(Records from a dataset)

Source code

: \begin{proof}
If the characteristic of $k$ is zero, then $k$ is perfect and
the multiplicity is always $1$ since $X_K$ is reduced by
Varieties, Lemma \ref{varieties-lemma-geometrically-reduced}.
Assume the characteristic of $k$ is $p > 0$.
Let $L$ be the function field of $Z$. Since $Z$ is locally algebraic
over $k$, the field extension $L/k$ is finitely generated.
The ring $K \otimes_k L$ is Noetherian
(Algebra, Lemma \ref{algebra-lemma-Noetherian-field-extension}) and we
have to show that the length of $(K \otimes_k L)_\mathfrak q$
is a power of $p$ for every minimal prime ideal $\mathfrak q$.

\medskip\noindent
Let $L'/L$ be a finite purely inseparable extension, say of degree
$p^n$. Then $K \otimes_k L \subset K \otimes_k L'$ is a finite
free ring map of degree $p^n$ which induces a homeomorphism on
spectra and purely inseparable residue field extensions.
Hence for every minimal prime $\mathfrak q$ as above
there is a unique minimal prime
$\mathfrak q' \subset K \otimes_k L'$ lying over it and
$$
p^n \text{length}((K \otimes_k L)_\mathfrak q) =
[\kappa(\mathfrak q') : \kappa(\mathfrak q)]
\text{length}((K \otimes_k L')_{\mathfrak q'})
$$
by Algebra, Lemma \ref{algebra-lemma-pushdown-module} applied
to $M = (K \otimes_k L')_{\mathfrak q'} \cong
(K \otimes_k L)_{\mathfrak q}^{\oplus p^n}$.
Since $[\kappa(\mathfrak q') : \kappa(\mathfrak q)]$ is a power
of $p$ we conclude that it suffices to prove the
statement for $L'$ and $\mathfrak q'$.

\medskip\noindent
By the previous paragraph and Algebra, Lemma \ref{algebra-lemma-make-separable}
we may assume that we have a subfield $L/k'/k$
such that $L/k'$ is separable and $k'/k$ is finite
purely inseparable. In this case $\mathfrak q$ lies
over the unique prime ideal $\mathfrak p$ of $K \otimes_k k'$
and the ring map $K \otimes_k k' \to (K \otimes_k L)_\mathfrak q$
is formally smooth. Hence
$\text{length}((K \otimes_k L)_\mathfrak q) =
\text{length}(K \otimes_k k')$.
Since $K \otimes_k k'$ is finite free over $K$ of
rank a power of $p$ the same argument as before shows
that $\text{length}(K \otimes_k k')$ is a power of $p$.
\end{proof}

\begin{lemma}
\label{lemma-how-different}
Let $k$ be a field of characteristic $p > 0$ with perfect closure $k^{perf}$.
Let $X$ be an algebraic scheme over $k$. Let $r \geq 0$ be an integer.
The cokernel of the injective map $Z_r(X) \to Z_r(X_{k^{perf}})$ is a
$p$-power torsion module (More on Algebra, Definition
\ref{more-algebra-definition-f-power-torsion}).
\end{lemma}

...

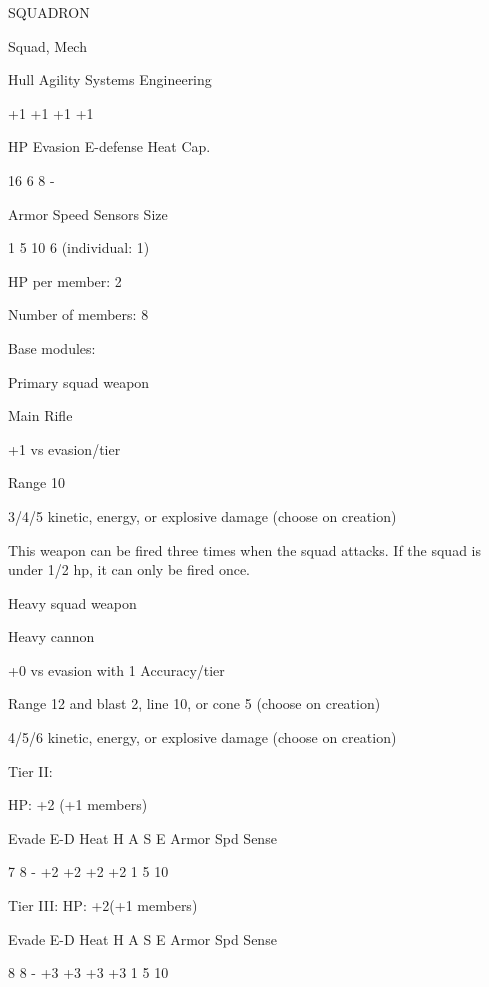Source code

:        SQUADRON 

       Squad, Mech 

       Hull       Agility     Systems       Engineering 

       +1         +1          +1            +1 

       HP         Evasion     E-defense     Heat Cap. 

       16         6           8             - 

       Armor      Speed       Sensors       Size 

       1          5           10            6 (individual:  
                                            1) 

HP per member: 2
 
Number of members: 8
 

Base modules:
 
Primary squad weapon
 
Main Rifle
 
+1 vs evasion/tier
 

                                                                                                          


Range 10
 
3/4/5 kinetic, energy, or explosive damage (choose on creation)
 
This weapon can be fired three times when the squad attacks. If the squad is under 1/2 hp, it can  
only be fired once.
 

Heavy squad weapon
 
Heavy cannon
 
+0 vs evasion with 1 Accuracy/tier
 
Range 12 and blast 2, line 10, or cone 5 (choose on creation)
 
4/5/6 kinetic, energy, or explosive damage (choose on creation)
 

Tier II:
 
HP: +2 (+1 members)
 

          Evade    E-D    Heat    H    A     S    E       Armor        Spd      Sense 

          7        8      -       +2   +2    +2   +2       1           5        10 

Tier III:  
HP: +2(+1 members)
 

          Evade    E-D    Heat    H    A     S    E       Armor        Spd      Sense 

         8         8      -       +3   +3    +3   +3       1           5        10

**ABOUT THIS TASK**:
As the answer, set down only the lines from the data above between the one holding "free ring map" and the one holding "to $M = (K \otimes_k", inclusive, exactly as they read.

**TASK OUTPUT**:
free ring map of degree $p^n$ which induces a homeomorphism on
spectra and purely inseparable residue field extensions.
Hence for every minimal prime $\mathfrak q$ as above
there is a unique minimal prime
$\mathfrak q' \subset K \otimes_k L'$ lying over it and
$$
p^n \text{length}((K \otimes_k L)_\mathfrak q) =
[\kappa(\mathfrak q') : \kappa(\mathfrak q)]
\text{length}((K \otimes_k L')_{\mathfrak q'})
$$
by Algebra, Lemma \ref{algebra-lemma-pushdown-module} applied
to $M = (K \otimes_k L')_{\mathfrak q'} \cong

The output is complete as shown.